DATA UNDER STUDY START

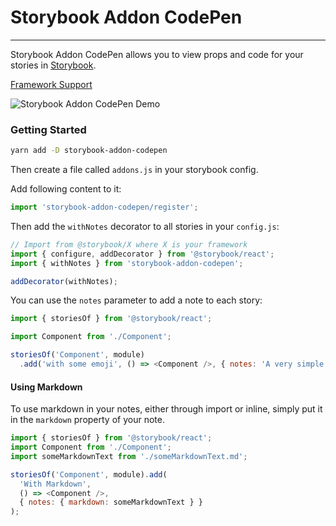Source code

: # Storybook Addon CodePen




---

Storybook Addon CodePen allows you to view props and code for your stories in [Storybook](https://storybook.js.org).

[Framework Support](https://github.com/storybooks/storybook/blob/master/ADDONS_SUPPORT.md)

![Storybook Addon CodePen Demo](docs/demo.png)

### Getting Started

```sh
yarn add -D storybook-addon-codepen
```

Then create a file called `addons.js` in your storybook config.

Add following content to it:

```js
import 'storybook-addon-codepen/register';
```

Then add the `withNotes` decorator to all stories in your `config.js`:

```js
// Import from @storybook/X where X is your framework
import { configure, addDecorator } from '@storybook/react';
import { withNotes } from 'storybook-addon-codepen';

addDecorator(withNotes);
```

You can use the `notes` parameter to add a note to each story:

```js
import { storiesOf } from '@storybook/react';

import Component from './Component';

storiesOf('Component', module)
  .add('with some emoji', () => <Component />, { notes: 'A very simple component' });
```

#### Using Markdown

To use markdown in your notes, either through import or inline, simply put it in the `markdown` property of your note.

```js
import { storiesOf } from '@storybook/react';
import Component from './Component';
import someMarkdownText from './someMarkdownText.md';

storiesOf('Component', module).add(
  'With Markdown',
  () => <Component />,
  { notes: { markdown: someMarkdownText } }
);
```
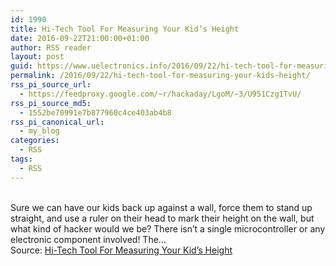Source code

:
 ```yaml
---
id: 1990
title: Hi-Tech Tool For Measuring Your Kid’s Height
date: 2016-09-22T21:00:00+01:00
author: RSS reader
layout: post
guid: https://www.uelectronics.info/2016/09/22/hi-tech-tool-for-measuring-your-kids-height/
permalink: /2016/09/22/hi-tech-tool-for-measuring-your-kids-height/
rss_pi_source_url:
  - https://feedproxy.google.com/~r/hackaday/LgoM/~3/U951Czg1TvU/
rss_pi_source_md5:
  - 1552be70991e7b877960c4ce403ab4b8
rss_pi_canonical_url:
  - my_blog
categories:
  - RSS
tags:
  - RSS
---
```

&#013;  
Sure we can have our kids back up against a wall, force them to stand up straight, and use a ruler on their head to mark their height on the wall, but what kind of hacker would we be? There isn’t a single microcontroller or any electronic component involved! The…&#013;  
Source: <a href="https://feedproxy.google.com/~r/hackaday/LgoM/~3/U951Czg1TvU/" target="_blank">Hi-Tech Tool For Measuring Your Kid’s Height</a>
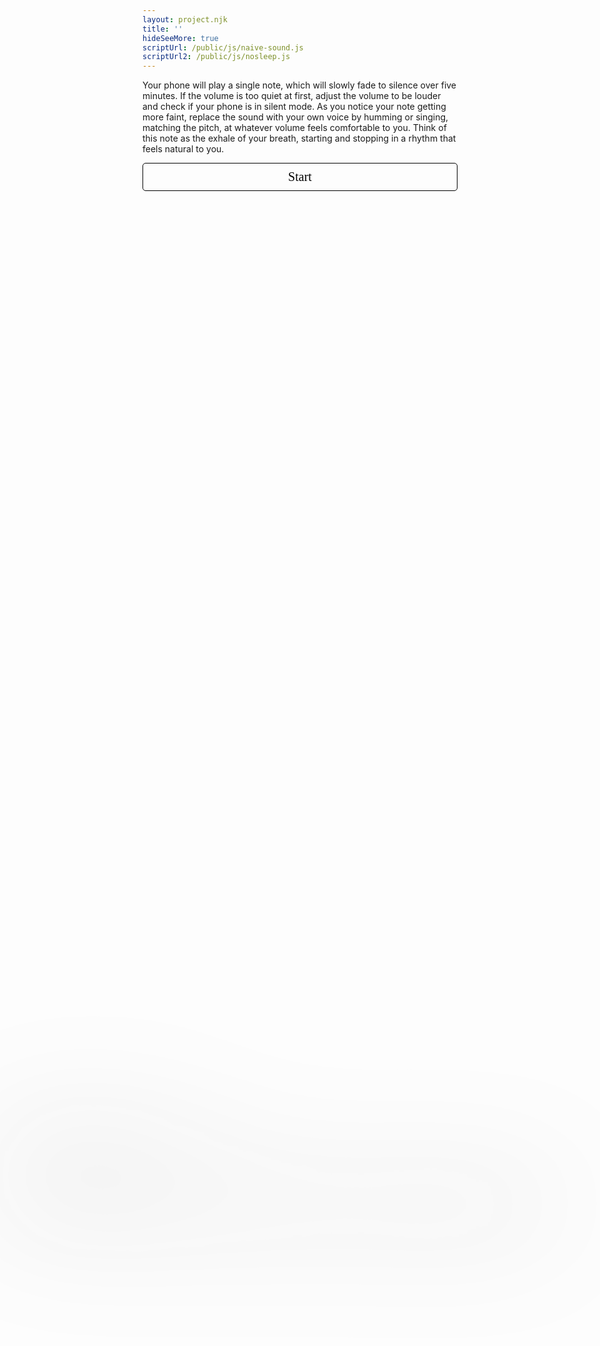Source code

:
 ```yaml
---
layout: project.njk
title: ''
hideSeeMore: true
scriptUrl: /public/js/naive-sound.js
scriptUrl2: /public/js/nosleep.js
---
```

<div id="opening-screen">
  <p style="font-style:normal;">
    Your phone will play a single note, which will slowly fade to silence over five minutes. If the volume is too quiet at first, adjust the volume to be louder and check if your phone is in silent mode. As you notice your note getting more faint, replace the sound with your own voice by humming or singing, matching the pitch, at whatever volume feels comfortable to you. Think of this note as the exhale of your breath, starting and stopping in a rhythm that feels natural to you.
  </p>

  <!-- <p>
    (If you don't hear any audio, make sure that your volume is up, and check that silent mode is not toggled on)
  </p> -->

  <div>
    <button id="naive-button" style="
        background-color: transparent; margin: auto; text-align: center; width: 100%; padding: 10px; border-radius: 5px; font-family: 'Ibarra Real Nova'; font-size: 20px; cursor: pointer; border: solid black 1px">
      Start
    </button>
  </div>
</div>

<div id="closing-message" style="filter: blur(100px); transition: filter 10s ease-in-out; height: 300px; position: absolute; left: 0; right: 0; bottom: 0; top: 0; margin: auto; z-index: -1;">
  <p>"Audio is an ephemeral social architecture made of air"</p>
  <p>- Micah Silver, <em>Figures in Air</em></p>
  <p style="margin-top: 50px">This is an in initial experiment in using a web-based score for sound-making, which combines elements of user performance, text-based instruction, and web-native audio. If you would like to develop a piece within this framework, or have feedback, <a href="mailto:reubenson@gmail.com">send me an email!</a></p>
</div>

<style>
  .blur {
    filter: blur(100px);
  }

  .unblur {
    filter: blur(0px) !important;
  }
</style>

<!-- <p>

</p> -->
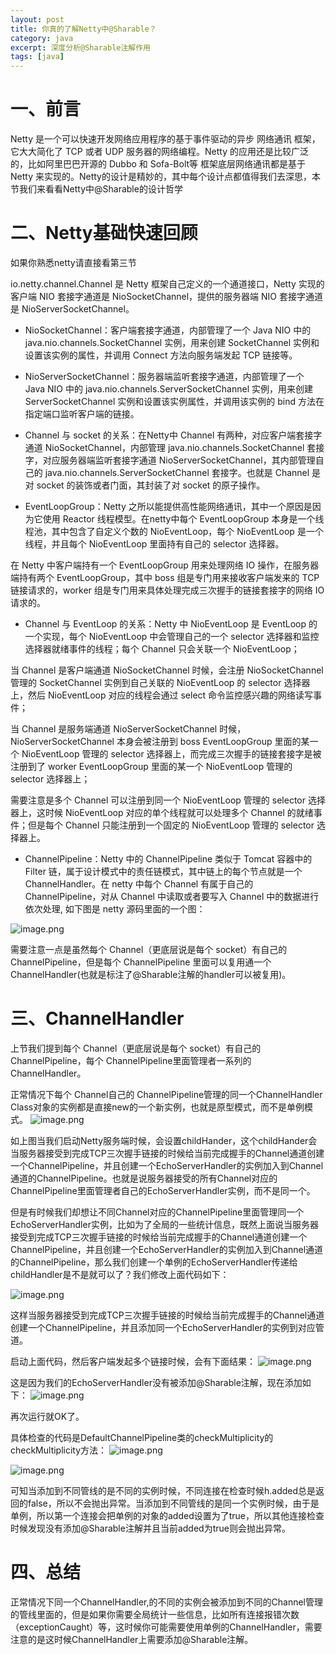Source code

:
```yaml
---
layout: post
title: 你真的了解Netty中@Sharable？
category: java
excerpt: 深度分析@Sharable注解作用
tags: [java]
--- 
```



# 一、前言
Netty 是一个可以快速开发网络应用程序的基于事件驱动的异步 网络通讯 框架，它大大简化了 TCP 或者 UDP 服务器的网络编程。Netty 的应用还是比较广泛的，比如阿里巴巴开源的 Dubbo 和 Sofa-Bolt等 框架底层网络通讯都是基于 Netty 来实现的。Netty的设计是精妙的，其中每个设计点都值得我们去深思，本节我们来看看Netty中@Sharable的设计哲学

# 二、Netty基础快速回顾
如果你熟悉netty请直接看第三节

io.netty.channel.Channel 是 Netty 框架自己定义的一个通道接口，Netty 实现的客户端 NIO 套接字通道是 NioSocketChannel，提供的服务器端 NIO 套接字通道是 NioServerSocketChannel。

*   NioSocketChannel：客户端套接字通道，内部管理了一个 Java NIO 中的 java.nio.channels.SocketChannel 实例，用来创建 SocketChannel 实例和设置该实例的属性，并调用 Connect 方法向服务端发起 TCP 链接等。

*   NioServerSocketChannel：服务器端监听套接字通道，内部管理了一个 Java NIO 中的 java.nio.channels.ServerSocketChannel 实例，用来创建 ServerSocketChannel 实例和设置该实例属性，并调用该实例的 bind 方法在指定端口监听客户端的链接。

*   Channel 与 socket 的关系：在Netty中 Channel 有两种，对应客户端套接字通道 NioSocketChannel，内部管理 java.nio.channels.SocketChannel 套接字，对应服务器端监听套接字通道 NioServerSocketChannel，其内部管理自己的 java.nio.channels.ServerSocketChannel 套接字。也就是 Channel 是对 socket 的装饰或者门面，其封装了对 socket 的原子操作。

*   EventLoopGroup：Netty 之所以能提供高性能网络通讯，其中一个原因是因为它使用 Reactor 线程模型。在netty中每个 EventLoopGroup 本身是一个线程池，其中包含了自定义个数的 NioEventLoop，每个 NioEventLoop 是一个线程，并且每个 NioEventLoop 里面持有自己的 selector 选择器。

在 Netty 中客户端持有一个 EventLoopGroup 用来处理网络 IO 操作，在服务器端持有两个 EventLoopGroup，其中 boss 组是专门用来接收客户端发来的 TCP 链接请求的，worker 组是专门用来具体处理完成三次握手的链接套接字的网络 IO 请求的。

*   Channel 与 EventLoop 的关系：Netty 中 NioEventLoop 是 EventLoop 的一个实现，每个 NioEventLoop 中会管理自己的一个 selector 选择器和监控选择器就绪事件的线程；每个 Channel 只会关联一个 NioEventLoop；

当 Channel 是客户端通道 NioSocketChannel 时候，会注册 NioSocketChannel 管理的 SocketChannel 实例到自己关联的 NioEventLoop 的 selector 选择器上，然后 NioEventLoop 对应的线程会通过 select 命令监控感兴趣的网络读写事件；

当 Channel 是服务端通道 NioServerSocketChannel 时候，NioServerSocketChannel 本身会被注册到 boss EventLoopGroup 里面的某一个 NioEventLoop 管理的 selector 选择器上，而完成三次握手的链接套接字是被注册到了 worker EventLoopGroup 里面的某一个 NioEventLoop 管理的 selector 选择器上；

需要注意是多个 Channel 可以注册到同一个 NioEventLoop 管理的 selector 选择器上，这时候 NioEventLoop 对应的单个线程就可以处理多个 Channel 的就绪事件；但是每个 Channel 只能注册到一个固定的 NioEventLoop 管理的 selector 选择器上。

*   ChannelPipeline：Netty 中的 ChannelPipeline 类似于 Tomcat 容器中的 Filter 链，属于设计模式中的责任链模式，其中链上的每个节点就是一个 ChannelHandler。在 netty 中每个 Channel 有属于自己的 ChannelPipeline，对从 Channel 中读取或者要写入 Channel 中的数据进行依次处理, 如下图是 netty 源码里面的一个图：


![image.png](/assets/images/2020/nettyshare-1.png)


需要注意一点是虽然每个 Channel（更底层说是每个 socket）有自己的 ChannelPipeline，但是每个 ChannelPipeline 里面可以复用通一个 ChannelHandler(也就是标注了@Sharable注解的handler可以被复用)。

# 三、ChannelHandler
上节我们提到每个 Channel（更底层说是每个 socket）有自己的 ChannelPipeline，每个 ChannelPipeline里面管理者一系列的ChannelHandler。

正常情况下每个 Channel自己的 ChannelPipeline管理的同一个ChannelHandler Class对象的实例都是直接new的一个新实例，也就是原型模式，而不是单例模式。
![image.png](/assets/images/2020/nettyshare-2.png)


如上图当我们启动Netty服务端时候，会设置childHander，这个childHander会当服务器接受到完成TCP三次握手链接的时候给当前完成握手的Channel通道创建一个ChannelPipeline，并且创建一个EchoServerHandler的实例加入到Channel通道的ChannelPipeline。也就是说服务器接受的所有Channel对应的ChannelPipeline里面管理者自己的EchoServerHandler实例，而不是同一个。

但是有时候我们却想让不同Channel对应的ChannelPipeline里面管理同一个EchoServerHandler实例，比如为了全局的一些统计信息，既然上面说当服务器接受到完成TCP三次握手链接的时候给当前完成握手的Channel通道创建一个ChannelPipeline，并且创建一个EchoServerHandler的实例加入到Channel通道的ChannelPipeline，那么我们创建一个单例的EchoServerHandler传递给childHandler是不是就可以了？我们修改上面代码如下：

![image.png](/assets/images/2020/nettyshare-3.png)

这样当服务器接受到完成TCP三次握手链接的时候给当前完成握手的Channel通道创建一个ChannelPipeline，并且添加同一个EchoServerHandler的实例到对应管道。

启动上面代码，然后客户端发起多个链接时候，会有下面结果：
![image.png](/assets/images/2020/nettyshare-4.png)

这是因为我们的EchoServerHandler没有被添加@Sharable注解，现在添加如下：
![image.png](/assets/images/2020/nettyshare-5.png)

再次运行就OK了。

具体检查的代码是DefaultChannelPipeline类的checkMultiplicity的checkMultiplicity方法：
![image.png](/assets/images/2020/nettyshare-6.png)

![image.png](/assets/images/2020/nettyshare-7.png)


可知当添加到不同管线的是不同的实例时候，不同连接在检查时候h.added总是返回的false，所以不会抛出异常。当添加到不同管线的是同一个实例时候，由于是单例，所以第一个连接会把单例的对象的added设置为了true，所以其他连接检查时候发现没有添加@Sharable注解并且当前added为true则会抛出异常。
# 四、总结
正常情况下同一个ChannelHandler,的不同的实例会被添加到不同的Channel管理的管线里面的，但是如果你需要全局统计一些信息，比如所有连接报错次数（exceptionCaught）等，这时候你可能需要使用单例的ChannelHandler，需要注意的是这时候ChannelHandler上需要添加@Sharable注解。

DATA UNDER STUDY END

## EXERCISE DESCRIPTION
Find every line in the records above that contains the word "kids", and copy each one.

## ANSWER FOR THIS EXERCISE
guid: https://www.uelectronics.info/2016/09/22/hi-tech-tool-for-measuring-your-kids-height/
permalink: /2016/09/22/hi-tech-tool-for-measuring-your-kids-height/
Sure we can have our kids back up against a wall, force them to stand up straight, and use a ruler on their head to mark their height on the wall, but what kind of hacker would we be? There isn’t a single microcontroller or any electronic component involved! The…&#013;  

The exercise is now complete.